Spaghetti Squash Au Gratin

Category: Perfect Pairings & Anytime Bites

This dish features roasted spaghetti squash shredded into strands and combined with a smooth, creamy sauce made from Gruyere, cheddar, and Parmesan cheeses. The sauce, enriched with butter, sautéed onions, garlic, and a hint of nutmeg, infuses the squash with rich, savory flavors. Topped with a golden mix of cheese and crunchy panko breadcrumbs, the gratin is baked to bubbly perfection. It is an elegant side or main course that highlights natural squash sweetness and comforting cheesy textures.

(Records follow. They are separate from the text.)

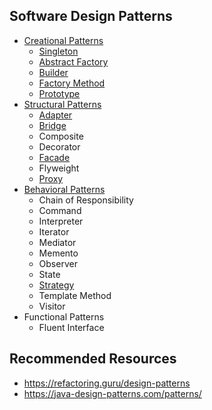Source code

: ## Software Design Patterns
- [Creational Patterns](https://medium.com/@murat-cakmak/list/creational-patterns-9ce60129857f)
  - [Singleton](https://medium.com/@murat-cakmak/singleton-design-pattern-kod-%C3%B6rne%C4%9Fiyle-shortly-1f4d03c928f7)
  - [Abstract Factory](https://medium.com/@murat-cakmak/abstract-factory-design-kod-%C3%B6rne%C4%9Fiyle-6fd2253e57dd)
  - [Builder](https://medium.com/@murat-cakmak/builder-design-pattern-kod-%C3%B6rne%C4%9Fiyle-178c8f854dad)
  - [Factory Method](https://medium.com/@murat-cakmak/factory-design-pattern-kod-%C3%B6rne%C4%9Fiyle-shortly-5c30e226283b)
  - [Prototype](https://medium.com/@murat-cakmak/prototype-design-pattern-kod-%C3%B6rne%C4%9Fiyle-7ecd54ae52eb)
- [Structural Patterns](https://medium.com/@murat-cakmak/list/structural-patterns-29dbabd99565)
  - [Adapter](https://medium.com/@murat-cakmak/adapter-design-pattern-kod-%C3%B6rne%C4%9Fiyle-f1c49c1ae4f1) 
  - [Bridge](https://medium.com/@murat-cakmak/bridge-design-pattern-kod-%C3%B6rne%C4%9Fiyle-51971cf0d173)
  - Composite
  - Decorator
  - [Facade](https://medium.com/@murat-cakmak/facade-design-pattern-kod-%C3%B6rne%C4%9Fiyle-shortly-92ed2dcbeb00) 
  - Flyweight
  - [Proxy](https://medium.com/@murat-cakmak/proxy-design-pattern-kod-%C3%B6rne%C4%9Fiyle-a882dfb2d02)
- [Behavioral Patterns](https://medium.com/@murat-cakmak/list/behavioral-patterns-d9beaa49d7f6)
  - Chain of Responsibility
  - Command
  - Interpreter
  - Iterator
  - Mediator
  - Memento
  - Observer
  - State
  - [Strategy](https://medium.com/@murat-cakmak/strategy-design-pattern-kod-%C3%B6rne%C4%9Fiyle-7f6d34c60203)
  - Template Method
  - Visitor
- Functional Patterns
  - Fluent Interface

## Recommended Resources
- https://refactoring.guru/design-patterns
- https://java-design-patterns.com/patterns/





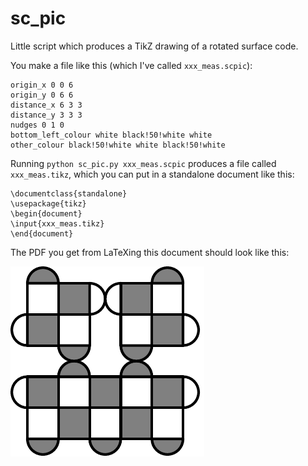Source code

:# sc_pic
Little script which produces a TikZ drawing of a rotated surface code. 

You make a file like this (which I've called `xxx_meas.scpic`):
    
    origin_x 0 0 6
    origin_y 0 6 6
    distance_x 6 3 3
    distance_y 3 3 3
    nudges 0 1 0
    bottom_left_colour white black!50!white white
    other_colour black!50!white white black!50!white

Running `python sc_pic.py xxx_meas.scpic` produces a file called `xxx_meas.tikz`, which you can put in a standalone document like this:

    \documentclass{standalone}
    \usepackage{tikz}
    \begin{document}
    \input{xxx_meas.tikz}
    \end{document}

The PDF you get from LaTeXing this document should look like this:

![Pretty nice, no?](xxx_meas.png)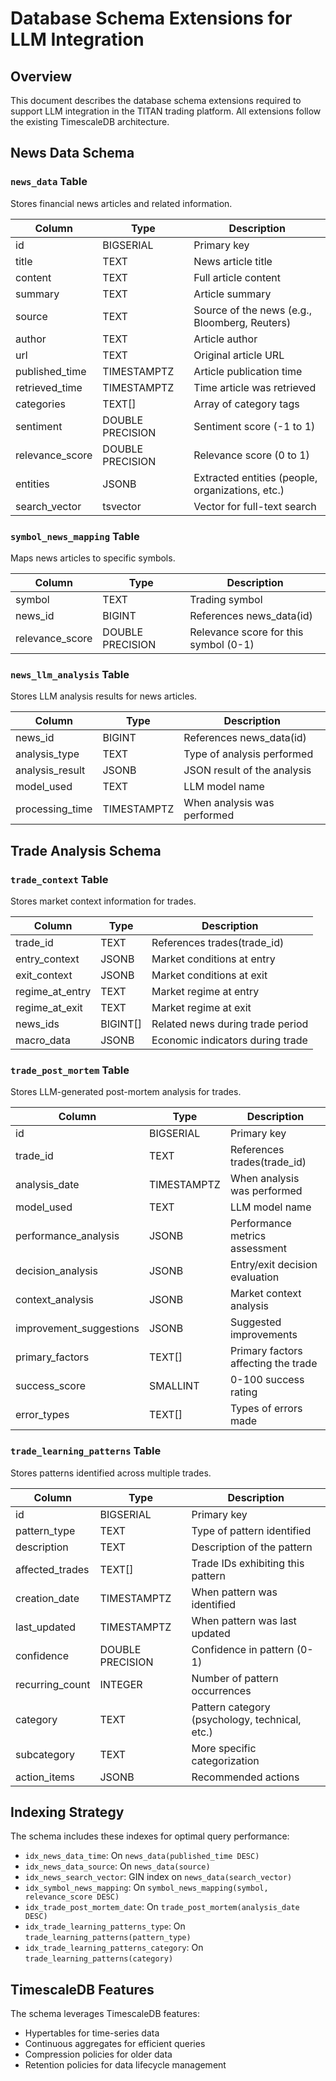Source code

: # Database Schema Extensions for LLM Integration

## Overview

This document describes the database schema extensions required to support LLM integration in the TITAN trading platform. All extensions follow the existing TimescaleDB architecture.

## News Data Schema

### `news_data` Table

Stores financial news articles and related information.

| Column | Type | Description |
|--------|------|-------------|
| id | BIGSERIAL | Primary key |
| title | TEXT | News article title |
| content | TEXT | Full article content |
| summary | TEXT | Article summary |
| source | TEXT | Source of the news (e.g., Bloomberg, Reuters) |
| author | TEXT | Article author |
| url | TEXT | Original article URL |
| published_time | TIMESTAMPTZ | Article publication time |
| retrieved_time | TIMESTAMPTZ | Time article was retrieved |
| categories | TEXT[] | Array of category tags |
| sentiment | DOUBLE PRECISION | Sentiment score (-1 to 1) |
| relevance_score | DOUBLE PRECISION | Relevance score (0 to 1) |
| entities | JSONB | Extracted entities (people, organizations, etc.) |
| search_vector | tsvector | Vector for full-text search |

### `symbol_news_mapping` Table

Maps news articles to specific symbols.

| Column | Type | Description |
|--------|------|-------------|
| symbol | TEXT | Trading symbol |
| news_id | BIGINT | References news_data(id) |
| relevance_score | DOUBLE PRECISION | Relevance score for this symbol (0-1) |

### `news_llm_analysis` Table

Stores LLM analysis results for news articles.

| Column | Type | Description |
|--------|------|-------------|
| news_id | BIGINT | References news_data(id) |
| analysis_type | TEXT | Type of analysis performed |
| analysis_result | JSONB | JSON result of the analysis |
| model_used | TEXT | LLM model name |
| processing_time | TIMESTAMPTZ | When analysis was performed |

## Trade Analysis Schema

### `trade_context` Table

Stores market context information for trades.

| Column | Type | Description |
|--------|------|-------------|
| trade_id | TEXT | References trades(trade_id) |
| entry_context | JSONB | Market conditions at entry |
| exit_context | JSONB | Market conditions at exit |
| regime_at_entry | TEXT | Market regime at entry |
| regime_at_exit | TEXT | Market regime at exit |
| news_ids | BIGINT[] | Related news during trade period |
| macro_data | JSONB | Economic indicators during trade |

### `trade_post_mortem` Table

Stores LLM-generated post-mortem analysis for trades.

| Column | Type | Description |
|--------|------|-------------|
| id | BIGSERIAL | Primary key |
| trade_id | TEXT | References trades(trade_id) |
| analysis_date | TIMESTAMPTZ | When analysis was performed |
| model_used | TEXT | LLM model name |
| performance_analysis | JSONB | Performance metrics assessment |
| decision_analysis | JSONB | Entry/exit decision evaluation |
| context_analysis | JSONB | Market context analysis |
| improvement_suggestions | JSONB | Suggested improvements |
| primary_factors | TEXT[] | Primary factors affecting the trade |
| success_score | SMALLINT | 0-100 success rating |
| error_types | TEXT[] | Types of errors made |

### `trade_learning_patterns` Table

Stores patterns identified across multiple trades.

| Column | Type | Description |
|--------|------|-------------|
| id | BIGSERIAL | Primary key |
| pattern_type | TEXT | Type of pattern identified |
| description | TEXT | Description of the pattern |
| affected_trades | TEXT[] | Trade IDs exhibiting this pattern |
| creation_date | TIMESTAMPTZ | When pattern was identified |
| last_updated | TIMESTAMPTZ | When pattern was last updated |
| confidence | DOUBLE PRECISION | Confidence in pattern (0-1) |
| recurring_count | INTEGER | Number of pattern occurrences |
| category | TEXT | Pattern category (psychology, technical, etc.) |
| subcategory | TEXT | More specific categorization |
| action_items | JSONB | Recommended actions |

## Indexing Strategy

The schema includes these indexes for optimal query performance:

- `idx_news_data_time`: On `news_data(published_time DESC)`
- `idx_news_data_source`: On `news_data(source)`
- `idx_news_search_vector`: GIN index on `news_data(search_vector)`
- `idx_symbol_news_mapping`: On `symbol_news_mapping(symbol, relevance_score DESC)`
- `idx_trade_post_mortem_date`: On `trade_post_mortem(analysis_date DESC)`
- `idx_trade_learning_patterns_type`: On `trade_learning_patterns(pattern_type)`
- `idx_trade_learning_patterns_category`: On `trade_learning_patterns(category)`

## TimescaleDB Features

The schema leverages TimescaleDB features:
- Hypertables for time-series data
- Continuous aggregates for efficient queries
- Compression policies for older data
- Retention policies for data lifecycle management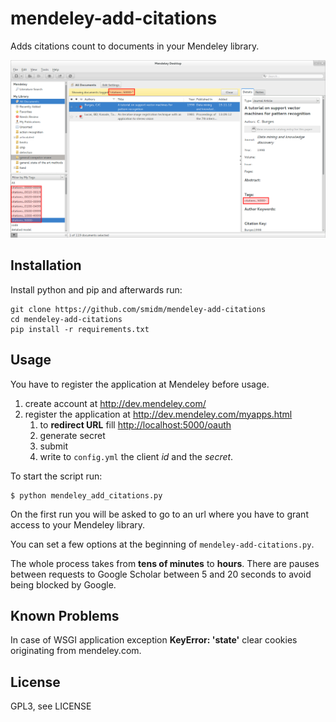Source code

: mendeley-add-citations
======================

Adds citations count to documents in your Mendeley library.

![screenshot](screenshot.png)

Installation
------------

Install python and pip and afterwards run:

    git clone https://github.com/smidm/mendeley-add-citations
    cd mendeley-add-citations
    pip install -r requirements.txt


Usage
-----

You have to register the application at Mendeley before usage.

1. create account at http://dev.mendeley.com/
2. register the application at <http://dev.mendeley.com/myapps.html>
	1. to **redirect URL** fill <http://localhost:5000/oauth>
	2. generate secret
	2. submit
	3. write to `config.yml` the client *id* and the *secret*.

To start the script run:

    $ python mendeley_add_citations.py

On the first run you will be asked to go to an url where you have to grant access to your Mendeley library.

You can set a few options at the beginning of `mendeley-add-citations.py`.

The whole process takes from **tens of minutes** to **hours**. There are 
pauses between requests to Google Scholar between 5 and 20 seconds to avoid being blocked
by Google.

Known Problems
--------------

In case of WSGI application exception **KeyError: 'state'** clear cookies originating from mendeley.com.

License
-------
GPL3, see LICENSE

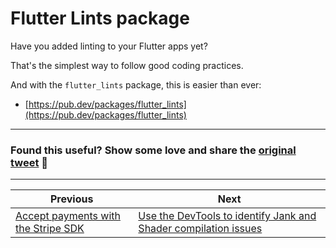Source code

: # Flutter Lints package

Have you added linting to your Flutter apps yet?

That's the simplest way to follow good coding practices.

And with the `flutter_lints` package, this is easier than ever:

- [https://pub.dev/packages/flutter_lints](https://pub.dev/packages/flutter_lints)

---

### Found this useful? Show some love and share the [original tweet](https://twitter.com/biz84/status/1436011664747503616) 🙏

---

| Previous | Next |
| -------- | ---- |
| [Accept payments with the Stripe SDK](../0003-accept-payments-with-the-stripe-sdk/index.md) | [Use the DevTools to identify Jank and Shader compilation issues](../0005-use-the-devtools-to-identify-jank-and-shader-compilation-issues/index.md) |

<!-- TWITTER|https://twitter.com/biz84/status/1436011664747503616 -->
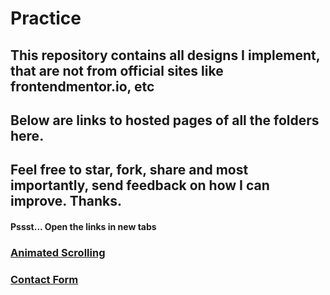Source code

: # Practice
## This repository contains all designs I implement, that are not from official sites like frontendmentor.io, etc
## Below are links to hosted pages of all the folders here.
## Feel free to star, fork, share and most importantly, send feedback on how I can improve. Thanks.
#### Pssst... Open the links in new tabs 
### [Animated Scrolling][1]
### [Contact Form][2]

[1]: https://
[2]: https://adevcalledbravo.github.io/Practice/Contact%20form/index.html
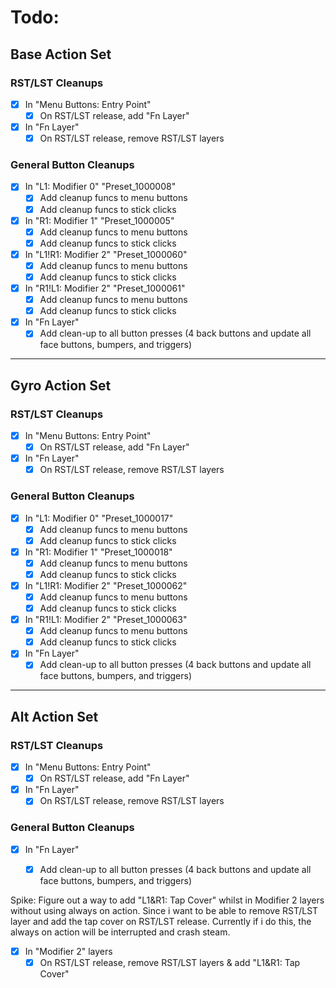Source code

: # Todo:

## Base Action Set
### RST/LST Cleanups
- [x] In "Menu Buttons: Entry Point"
    - [x] On RST/LST release, add "Fn Layer"
- [x] In "Fn Layer"
    - [x] On RST/LST release, remove RST/LST layers

### General Button Cleanups
- [x] In "L1: Modifier 0" "Preset_1000008"
    - [x] Add cleanup funcs to menu buttons
    - [x] Add cleanup funcs to stick clicks
- [x] In "R1: Modifier 1" "Preset_1000005"
    - [x] Add cleanup funcs to menu buttons
    - [x] Add cleanup funcs to stick clicks
- [x] In "L1!R1: Modifier 2" "Preset_1000060"
    - [x] Add cleanup funcs to menu buttons
    - [x] Add cleanup funcs to stick clicks
- [x] In "R1!L1: Modifier 2" "Preset_1000061"
    - [x] Add cleanup funcs to menu buttons
    - [x] Add cleanup funcs to stick clicks
- [x] In "Fn Layer"
    - [x] Add clean-up to all button presses (4 back buttons and update all face buttons, bumpers, and triggers)

---

## Gyro Action Set
### RST/LST Cleanups
- [x] In "Menu Buttons: Entry Point"
    - [x] On RST/LST release, add "Fn Layer"
- [x] In "Fn Layer"
    - [x] On RST/LST release, remove RST/LST layers

### General Button Cleanups
- [X] In "L1: Modifier 0" "Preset_1000017"
    - [X] Add cleanup funcs to menu buttons
    - [X] Add cleanup funcs to stick clicks
- [x] In "R1: Modifier 1" "Preset_1000018"
    - [x] Add cleanup funcs to menu buttons
    - [x] Add cleanup funcs to stick clicks
- [x] In "L1!R1: Modifier 2" "Preset_1000062"
    - [x] Add cleanup funcs to menu buttons
    - [x] Add cleanup funcs to stick clicks
- [x] In "R1!L1: Modifier 2" "Preset_1000063"
    - [x] Add cleanup funcs to menu buttons
    - [x] Add cleanup funcs to stick clicks
- [x] In "Fn Layer"
    - [x] Add clean-up to all button presses (4 back buttons and update all face buttons, bumpers, and triggers)

---

## Alt Action Set
### RST/LST Cleanups
- [x] In "Menu Buttons: Entry Point"
    - [x] On RST/LST release, add "Fn Layer"
- [x] In "Fn Layer"
    - [x] On RST/LST release, remove RST/LST layers

### General Button Cleanups
- [x] In "Fn Layer"
    - [x] Add clean-up to all button presses (4 back buttons and update all face buttons, bumpers, and triggers)


Spike:
Figure out a way to add "L1&R1: Tap Cover" whilst in Modifier 2 layers without using always on action. Since i want to be able to remove RST/LST layer and add the tap cover on RST/LST release. Currently if i do this, the always on action will be interrupted and crash steam.

- [x] In "Modifier 2" layers
    - [x] On RST/LST release, remove RST/LST layers & add "L1&R1: Tap Cover"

Breanna smiling at the camera.
Created By Breanna
Last updated on Thu, 22 Jan 2026 21:09:40 GMT
A dish of spaghetti squash au gratin. Save
A dish of spaghetti squash au gratin. | foodiffy.com

This Spaghetti Squash Au Gratin is a comforting yet lighter twist on traditional au gratin dishes that makes for a perfect cozy dinner or side during cooler months. It uses the natural texture of spaghetti squash combined with a creamy, cheesy sauce to create a satisfying meal with a bit of indulgence but less heaviness. It is a great way to enjoy vegetables in a crowd-pleasing format that feels special but is easy enough for weeknights.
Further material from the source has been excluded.